Section 1. A new section is hereby added to the Penal Code to be known as Section three hundred and thirty-seven a thereof and to read as follows:
aye. Every person, who engages in pool selling or bookmaking at any time or place; or who keeps or occupies any room, shed, tenement, tent, booth, or building, float or vessel, or any part thereof, or who occupies any place or stand of any kind, upon any public or private grounds within this State, with books, papers, apparatus or paraphernalia, for the purpose of recording or registering bets or wagers, or of selling pools, or who records or registers bets or wagers, or sells pools, upon the result of any trial or contest of skill, speed or power of endurance, of man or beast or between men or beasts, or upon the result of any lot, chance, casualty, unknown or contingent event whatsoever; or who receives, registers, records or forwards, or purports or pretends to receive, register, record or forward, in any manner whatsoever, any money, thing or consideration of value, bet or wagered, or offered for the purpose of being bet or wagered, by or for any other person, or sells pools, upon any such result; or who, being the owner, lessee, or occupant of any room, shed, tenement, tent, booth or building, float or vessel, or part thereof, or of any grounds within this State, knowingly permits the same to be used or occupied for any of these purposes, or therein keeps, exhibits or employs any device or apparatus for the purpose of recording or registering such bets or wagers, or the selling of such pools, or becomes the custodian or depositary for gain, hire or reward of any money, property or thing of value, staked, wagered or pledged, or to be wagered or pledged upon any such result; or who aids, assists or abets in any manner in any of the said acts, which are hereby forbidden, is punishable by imprisonment in a county jail or State prison for a period of not less than thirty days and not exceeding one year.

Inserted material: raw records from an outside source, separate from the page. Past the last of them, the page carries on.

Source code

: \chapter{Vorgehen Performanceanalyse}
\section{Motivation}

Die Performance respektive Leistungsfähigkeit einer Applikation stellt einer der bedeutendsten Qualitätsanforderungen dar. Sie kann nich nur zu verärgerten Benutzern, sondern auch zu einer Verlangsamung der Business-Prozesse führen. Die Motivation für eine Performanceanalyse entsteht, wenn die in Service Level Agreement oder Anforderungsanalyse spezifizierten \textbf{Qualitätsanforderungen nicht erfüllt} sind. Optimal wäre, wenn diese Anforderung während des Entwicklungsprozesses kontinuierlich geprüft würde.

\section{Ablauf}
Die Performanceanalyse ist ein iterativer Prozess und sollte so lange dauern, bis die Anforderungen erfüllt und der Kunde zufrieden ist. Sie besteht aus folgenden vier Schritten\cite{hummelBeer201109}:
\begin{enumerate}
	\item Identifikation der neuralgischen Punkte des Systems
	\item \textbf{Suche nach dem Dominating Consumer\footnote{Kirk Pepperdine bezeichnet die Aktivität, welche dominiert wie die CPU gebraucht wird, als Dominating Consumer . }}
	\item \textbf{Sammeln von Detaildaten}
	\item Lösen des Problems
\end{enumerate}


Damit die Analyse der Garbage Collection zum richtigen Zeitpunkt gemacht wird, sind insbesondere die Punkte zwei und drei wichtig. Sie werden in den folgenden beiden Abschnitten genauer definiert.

[24] Had not the people of the Twenty-ninth and Thirty-first Senatorial Districts revolted against the machine at the general election of 1908, the Walker-Otis bill would probably have been defeated in the Senate. In the chapter dealing with the passage of the Miller-Drew Reciprocal Demurrage bill, it will be shown how the Democratic Senators Holohan and Campbell were elected in the Republican Twenty-ninth and Thirty-first Senatorial Districts, not because they were Democrats, but because the Republicans of those districts, recognizing the real issue before the State - the machine against the anti-machine element - voted for Holohan and Campbell, knowing them to be for good government and a "square deal" for all. Holohan and Campbell were from the beginning foremost in their support of the Anti-Racetrack Gambling bill. To be sure, at the final vote, only seven Senators voted against the measure. But it is generally conceded that when the session opened, the gamblers had nineteen Senators who could have been prevailed upon to vote against an effective anti-gambling bill. Had machine men sat in the seats occupied by Holohan and Campbell, the gamblers would have had twenty-one votes in the Senate, and the Walker-Otis bill would have been defeated.

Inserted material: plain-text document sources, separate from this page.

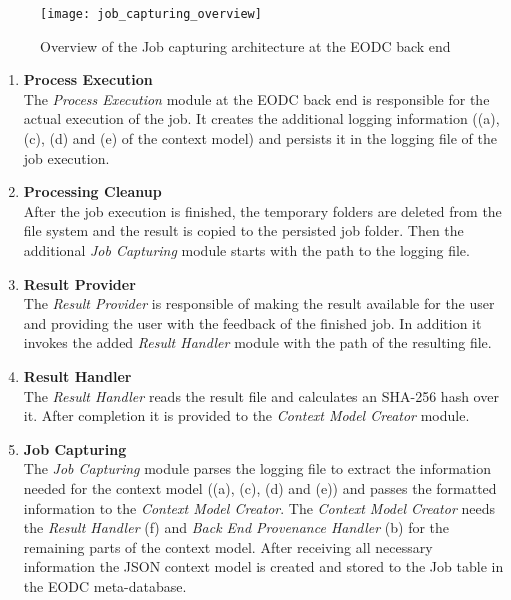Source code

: \documentclass[draft,final]{vutinfth} %
\begin{document}
\begin{figure}[h]
	\centering
	\texttt{[image: job\_capturing\_overview]}
	\caption{Overview of the Job capturing architecture at the EODC back end}
	\label{fig:impljobcapture} %
\end{figure}

\begin{enumerate}
	\item \textbf{Process Execution} \\
	The \textit{Process Execution} module at the EODC back end is responsible for the actual execution of the job. It creates the additional logging information ((a), (c), (d) and (e) of the context model) and persists it in the logging file of the job execution. 
	\item \textbf{Processing Cleanup} \\
	After the job execution is finished, the temporary folders are deleted from the file system and the result is copied to the persisted job folder. Then the additional \textit{Job Capturing} module starts with the path to the logging file.  
	\item \textbf{Result Provider} \\
	The \textit{Result Provider} is responsible of making the result available for the user and providing the user with the feedback of the finished job. In addition it invokes the added \textit{Result Handler} module with the path of the resulting file.
	\item \textbf{Result Handler} \\
	The \textit{Result Handler} reads the result file and calculates an SHA-256 hash over it. After completion it is provided to the \textit{Context Model Creator} module.  
	\item \textbf{Job Capturing} \\
	The \textit{Job Capturing} module parses the logging file to extract the information needed for the context model ((a), (c), (d) and (e)) and passes the formatted information to the \textit{Context Model Creator}. The \textit{Context Model Creator} needs the \textit{Result Handler} (f) and \textit{Back End Provenance Handler} (b) for the remaining parts of the context model. After receiving all necessary information the JSON context model is created and stored to the Job table in the EODC meta-database.    
\end{enumerate}
\end{document}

[25] Much of the credit for this determined stand is due Earl H. Webb, president of the Anti-Racetrack Gambling League, who managed the fight for effective anti-racetrack gambling legislation not only during the session of the Legislature, but before the Legislature convened. Mr. Webb first convinced himself that the Walker-Otis bill would stop pool selling and bookmaking; and that the measure would stand the test of honest interpretation by the courts. Then he made his fight for it. To Mr. Webb, more than to any other one person, is due the credit for its passage.
Chapter VII.
Passage of the Walker-Otis Bill.
Anti-Machine Element Forced the Issue and Compelled Early Action on the
Measure - Evidence That Machine Planned to Defeat or Amend the Bill by
Delaying Its Passage Until Toward the End of the Session.
As one looks back over the exciting first five weeks of the session, when the Walker-Otis bill was under consideration, it is plain that the machine would have preferred to have made its initial fight in the Senate. If defeated in the Senate, the enemies of the measure could have jockeyed for delay, prevented the passage of the measure until the closing hours of the session, and then killed it or forced its supporters to accept amendments.
But the initial fight did not come in the Senate. The Assembly was the battle-ground. The reason for this lies principally in the fact that while Assemblyman W. B. Griffiths, of Napa, raises fast horses, he is not a gambler, and is as much opposed to the bookmaking, pool-selling features of the track as Senator Walker himself. Griffiths was made chairman of the Assembly Committee on Public Morals. While this committee has sundry sins to answer for, nevertheless it made an astonishingly clean record on the Walker-Otis bill. On January 18, less than three weeks after the Legislature had assembled, Chairman Griffiths called his committee together to take up the Walker-Otis bill.
Of the nine members of the committee, seven were present, Mott and Mendenhall alone failing to answer to their names. Those present were: Griffiths, Cattell, Young, Dean, Perine, Fleisher and Wilson. The seven members went through the bill paragraph by paragraph and decided unanimously to recommend it for passage.